On a CPLR 3124 motion to compel discovery, the movant bears the burden of specifying with particularity the documents subject to disclosure, and demonstrating their materiality and necessity based on the foregoing standards (see e.g. Foster, 74 AD3d at 1140). Where a movant makes that prima facie demonstration and the respondent resisted discovery on grounds such as undue burden, privilege or confidentiality, respondent may show that a protective order nevertheless should issue against all or some of such discovery to "prevent unreasonable annoyance, expense, embarrassment, disadvantage, or other prejudice to any person" (CPLR 3103 [a]). The burden of invoking and demonstrating the applicability of any privilege, or any assertion of confidentiality, specifically lies on the party asserting the privilege, and the protection claimed must be narrowly construed to vindicate the liberal disclosure presumption of CPLR article 31 discovery (see e.g.
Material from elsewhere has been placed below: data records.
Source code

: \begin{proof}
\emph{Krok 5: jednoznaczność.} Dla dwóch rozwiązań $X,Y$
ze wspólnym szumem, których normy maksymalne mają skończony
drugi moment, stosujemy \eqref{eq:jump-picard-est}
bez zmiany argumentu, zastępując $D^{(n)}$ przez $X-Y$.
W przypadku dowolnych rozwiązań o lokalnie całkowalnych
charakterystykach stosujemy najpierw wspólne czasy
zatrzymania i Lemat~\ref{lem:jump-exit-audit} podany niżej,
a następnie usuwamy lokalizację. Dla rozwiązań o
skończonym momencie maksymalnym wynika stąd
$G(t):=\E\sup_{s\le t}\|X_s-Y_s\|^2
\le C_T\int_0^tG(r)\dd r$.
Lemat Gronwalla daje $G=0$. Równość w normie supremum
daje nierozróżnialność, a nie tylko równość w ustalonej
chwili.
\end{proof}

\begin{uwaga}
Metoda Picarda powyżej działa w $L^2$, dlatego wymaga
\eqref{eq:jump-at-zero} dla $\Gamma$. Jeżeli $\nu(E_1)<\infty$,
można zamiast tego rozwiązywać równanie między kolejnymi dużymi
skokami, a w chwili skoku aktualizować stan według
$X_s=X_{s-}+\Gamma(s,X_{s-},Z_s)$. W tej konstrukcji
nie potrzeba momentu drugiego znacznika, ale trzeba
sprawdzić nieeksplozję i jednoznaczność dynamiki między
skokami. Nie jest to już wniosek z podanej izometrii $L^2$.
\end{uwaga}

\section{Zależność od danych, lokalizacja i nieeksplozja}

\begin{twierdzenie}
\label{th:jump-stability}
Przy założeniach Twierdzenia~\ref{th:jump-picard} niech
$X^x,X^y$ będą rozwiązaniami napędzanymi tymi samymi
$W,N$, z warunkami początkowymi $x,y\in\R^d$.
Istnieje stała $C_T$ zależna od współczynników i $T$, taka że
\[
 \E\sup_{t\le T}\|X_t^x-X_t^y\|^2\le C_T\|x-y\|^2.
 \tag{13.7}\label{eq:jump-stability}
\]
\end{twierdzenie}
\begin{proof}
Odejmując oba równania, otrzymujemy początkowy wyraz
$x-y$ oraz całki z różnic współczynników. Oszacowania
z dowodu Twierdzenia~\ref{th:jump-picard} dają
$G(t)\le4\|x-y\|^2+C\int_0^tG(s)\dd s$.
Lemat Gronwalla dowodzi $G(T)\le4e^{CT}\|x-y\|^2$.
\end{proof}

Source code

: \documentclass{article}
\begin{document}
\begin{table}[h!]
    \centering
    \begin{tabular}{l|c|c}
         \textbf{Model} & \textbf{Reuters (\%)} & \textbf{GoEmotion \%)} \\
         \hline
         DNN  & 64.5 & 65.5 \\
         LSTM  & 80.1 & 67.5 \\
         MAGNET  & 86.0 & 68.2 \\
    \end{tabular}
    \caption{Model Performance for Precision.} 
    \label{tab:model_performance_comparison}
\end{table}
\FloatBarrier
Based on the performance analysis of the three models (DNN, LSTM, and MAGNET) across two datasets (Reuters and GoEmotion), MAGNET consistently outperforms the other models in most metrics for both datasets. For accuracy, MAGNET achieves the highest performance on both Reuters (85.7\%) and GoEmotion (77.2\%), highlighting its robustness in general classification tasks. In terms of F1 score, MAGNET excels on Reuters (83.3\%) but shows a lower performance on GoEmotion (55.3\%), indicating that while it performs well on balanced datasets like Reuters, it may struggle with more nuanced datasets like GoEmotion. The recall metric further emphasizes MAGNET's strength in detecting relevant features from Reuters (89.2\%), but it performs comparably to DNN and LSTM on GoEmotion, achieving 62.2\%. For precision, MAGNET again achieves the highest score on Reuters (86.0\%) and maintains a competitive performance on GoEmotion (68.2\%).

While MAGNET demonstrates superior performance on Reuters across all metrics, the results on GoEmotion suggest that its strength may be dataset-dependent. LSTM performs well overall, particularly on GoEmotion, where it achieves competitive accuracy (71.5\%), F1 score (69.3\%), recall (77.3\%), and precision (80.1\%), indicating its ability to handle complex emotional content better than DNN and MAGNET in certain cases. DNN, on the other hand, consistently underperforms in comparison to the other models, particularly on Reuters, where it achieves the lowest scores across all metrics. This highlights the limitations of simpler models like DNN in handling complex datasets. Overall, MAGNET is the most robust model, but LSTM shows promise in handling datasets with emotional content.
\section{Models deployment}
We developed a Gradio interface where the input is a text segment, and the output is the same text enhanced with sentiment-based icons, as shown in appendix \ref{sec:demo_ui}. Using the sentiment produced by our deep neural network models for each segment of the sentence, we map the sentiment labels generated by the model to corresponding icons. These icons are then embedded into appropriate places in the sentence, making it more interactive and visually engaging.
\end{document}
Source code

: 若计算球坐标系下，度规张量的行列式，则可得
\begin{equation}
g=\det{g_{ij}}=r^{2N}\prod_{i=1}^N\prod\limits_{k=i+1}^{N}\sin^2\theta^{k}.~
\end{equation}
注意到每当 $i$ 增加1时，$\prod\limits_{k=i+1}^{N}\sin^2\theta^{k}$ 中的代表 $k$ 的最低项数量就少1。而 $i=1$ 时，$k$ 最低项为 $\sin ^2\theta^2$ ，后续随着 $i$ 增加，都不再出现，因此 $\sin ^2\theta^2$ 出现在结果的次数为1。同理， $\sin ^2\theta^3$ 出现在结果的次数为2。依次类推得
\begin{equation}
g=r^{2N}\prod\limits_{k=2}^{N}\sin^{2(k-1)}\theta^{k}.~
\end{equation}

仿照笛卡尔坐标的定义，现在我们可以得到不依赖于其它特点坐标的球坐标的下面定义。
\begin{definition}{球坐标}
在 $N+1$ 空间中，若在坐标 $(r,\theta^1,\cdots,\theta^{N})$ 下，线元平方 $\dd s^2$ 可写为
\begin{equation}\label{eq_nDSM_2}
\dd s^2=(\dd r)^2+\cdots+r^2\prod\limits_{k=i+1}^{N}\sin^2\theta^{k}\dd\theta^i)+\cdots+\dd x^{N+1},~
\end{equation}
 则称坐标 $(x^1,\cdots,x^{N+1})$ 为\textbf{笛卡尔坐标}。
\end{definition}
Spectrum Sys. Intern. Corp. v Chemical Bank, 78 NY2d 371 [1991]; Ural v Encompass Inc. Co. of America, 97 AD3d 562 [2d Dept 2012]; 148 Magnolia, LLC v Merrimack Mul. Fire Ins. Co., 62 AD3d 486, 487 [1st Dept 2009]).

As a prefatory matter, this Court rejects defendants' boilerplate assertion that plaintiff's demand is "vague, ambiguous, overbroad, oppressive, unduly burdensome and outside the scope of discovery." As limited by the CPLR 4317(a) stipulation, and as memorialized by plaintiff's papers, the sole issue at this time is a dispute concerning the discovery of statements made by defense agents to GBS, and documents underlying or memorializing the same, concerning plaintiff's alleged accident. There is no vagueness, ambiguity, overbreadth, oppression or undue burden in this request, and defendants do not substantially show otherwise. Accordingly, defendants' motion for a protective order pursuant to CPLR 3103(a) on that basis is denied.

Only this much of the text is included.